● **Information provided**:

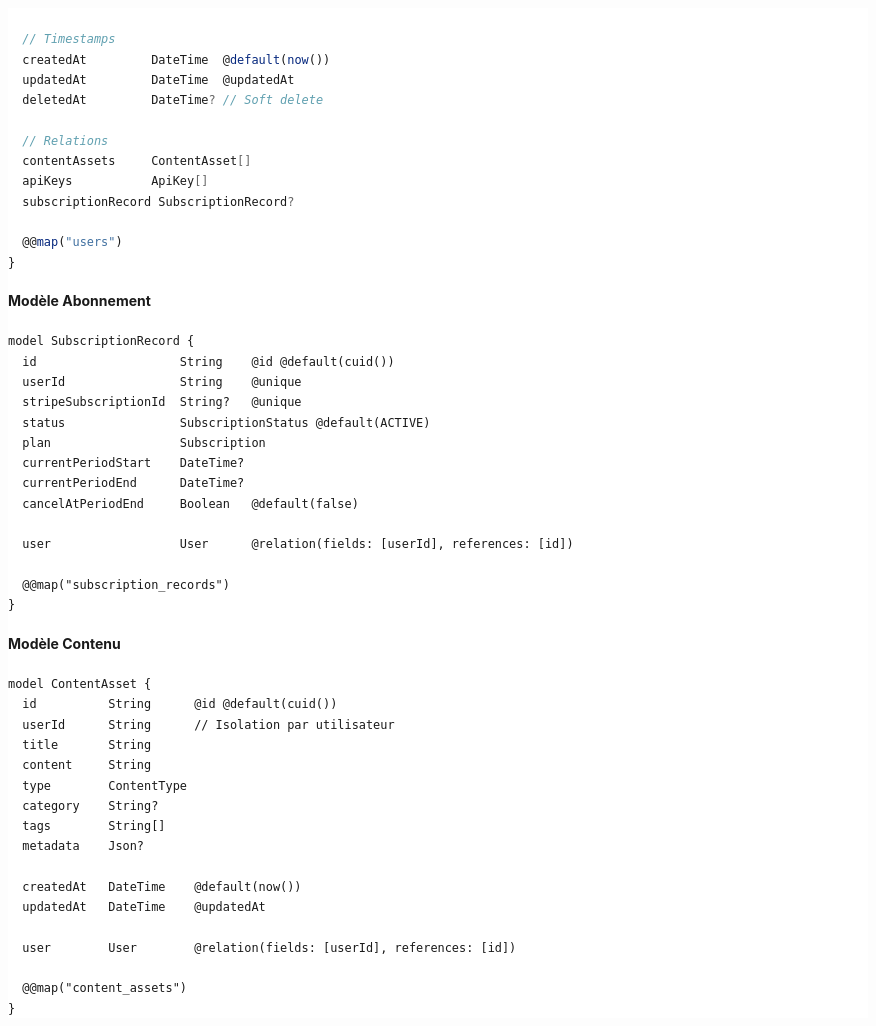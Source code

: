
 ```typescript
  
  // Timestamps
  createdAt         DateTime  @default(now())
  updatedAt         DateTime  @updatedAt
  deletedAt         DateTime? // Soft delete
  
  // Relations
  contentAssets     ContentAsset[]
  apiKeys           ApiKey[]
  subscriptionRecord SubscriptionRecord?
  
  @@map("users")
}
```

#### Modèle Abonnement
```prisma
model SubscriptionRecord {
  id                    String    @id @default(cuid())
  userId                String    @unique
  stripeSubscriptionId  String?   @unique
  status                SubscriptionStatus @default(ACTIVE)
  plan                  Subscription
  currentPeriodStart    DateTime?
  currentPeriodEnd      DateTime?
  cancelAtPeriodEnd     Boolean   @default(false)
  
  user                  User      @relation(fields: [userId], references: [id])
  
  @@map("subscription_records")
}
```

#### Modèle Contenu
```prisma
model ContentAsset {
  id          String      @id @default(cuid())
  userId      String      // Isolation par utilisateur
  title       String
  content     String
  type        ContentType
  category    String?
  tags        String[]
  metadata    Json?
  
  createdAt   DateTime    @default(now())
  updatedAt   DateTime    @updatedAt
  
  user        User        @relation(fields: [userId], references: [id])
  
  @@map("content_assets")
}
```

==

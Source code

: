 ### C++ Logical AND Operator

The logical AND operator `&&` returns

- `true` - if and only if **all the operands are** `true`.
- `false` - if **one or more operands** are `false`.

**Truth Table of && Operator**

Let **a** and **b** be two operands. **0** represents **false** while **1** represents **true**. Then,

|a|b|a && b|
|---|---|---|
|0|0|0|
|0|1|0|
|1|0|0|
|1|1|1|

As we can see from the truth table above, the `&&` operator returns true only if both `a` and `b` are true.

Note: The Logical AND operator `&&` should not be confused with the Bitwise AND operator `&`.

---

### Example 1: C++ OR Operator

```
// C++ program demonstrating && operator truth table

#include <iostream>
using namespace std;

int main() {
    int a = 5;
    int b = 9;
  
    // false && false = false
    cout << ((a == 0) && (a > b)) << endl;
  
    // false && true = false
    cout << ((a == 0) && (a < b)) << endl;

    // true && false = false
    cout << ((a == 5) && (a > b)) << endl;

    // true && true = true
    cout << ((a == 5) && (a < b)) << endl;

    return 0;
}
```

==

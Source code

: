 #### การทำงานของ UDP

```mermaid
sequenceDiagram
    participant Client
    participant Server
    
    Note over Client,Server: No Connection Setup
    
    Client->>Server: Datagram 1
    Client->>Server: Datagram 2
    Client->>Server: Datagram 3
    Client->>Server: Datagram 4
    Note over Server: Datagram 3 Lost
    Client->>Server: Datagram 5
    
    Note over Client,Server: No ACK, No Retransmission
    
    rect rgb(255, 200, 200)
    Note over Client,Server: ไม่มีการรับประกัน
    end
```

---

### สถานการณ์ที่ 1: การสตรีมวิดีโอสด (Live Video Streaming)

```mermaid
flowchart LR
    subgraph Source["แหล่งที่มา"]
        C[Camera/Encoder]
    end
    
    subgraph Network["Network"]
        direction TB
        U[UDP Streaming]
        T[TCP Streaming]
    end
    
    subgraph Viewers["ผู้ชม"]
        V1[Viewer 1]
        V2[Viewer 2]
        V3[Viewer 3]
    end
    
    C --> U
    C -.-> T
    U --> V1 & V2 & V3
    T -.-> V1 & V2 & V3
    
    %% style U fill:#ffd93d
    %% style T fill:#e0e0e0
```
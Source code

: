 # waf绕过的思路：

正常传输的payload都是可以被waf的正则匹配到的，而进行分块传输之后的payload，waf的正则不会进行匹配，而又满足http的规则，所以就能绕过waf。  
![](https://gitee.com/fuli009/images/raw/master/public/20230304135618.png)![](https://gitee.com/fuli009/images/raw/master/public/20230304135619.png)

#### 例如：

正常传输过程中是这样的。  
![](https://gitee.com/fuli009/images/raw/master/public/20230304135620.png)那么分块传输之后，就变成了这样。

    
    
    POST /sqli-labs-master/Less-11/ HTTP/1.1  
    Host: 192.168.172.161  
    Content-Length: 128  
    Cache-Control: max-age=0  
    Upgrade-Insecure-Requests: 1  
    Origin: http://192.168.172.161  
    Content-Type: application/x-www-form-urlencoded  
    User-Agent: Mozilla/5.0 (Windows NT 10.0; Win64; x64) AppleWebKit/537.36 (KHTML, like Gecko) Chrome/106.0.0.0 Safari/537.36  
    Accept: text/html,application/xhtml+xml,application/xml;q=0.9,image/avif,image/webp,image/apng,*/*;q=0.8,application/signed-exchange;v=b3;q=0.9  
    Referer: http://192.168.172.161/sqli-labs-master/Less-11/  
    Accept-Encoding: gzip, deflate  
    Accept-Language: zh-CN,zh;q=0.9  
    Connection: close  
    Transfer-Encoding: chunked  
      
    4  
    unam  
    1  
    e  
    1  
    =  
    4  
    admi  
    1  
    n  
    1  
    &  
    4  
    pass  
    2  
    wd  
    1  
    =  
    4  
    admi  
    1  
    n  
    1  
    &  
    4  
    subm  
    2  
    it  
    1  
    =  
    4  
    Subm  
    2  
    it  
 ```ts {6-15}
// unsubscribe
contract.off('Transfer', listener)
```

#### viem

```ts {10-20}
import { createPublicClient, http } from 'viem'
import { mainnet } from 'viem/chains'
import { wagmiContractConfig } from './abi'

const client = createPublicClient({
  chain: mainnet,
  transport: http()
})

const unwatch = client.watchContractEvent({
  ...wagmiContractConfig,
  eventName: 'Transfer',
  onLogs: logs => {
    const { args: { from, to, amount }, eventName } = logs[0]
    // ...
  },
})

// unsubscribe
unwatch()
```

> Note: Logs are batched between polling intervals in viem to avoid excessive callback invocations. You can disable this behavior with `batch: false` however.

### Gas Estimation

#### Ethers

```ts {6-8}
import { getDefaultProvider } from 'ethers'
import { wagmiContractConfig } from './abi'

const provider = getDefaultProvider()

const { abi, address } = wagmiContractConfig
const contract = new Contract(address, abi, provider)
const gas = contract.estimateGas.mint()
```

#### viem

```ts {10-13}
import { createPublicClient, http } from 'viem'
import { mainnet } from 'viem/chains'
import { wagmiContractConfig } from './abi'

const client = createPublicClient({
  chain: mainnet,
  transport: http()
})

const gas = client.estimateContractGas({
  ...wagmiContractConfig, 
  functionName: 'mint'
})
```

● **Problem description**: Exactly how many lines of the records above contain "https"? Please state only the number.

● **Final answer**: 2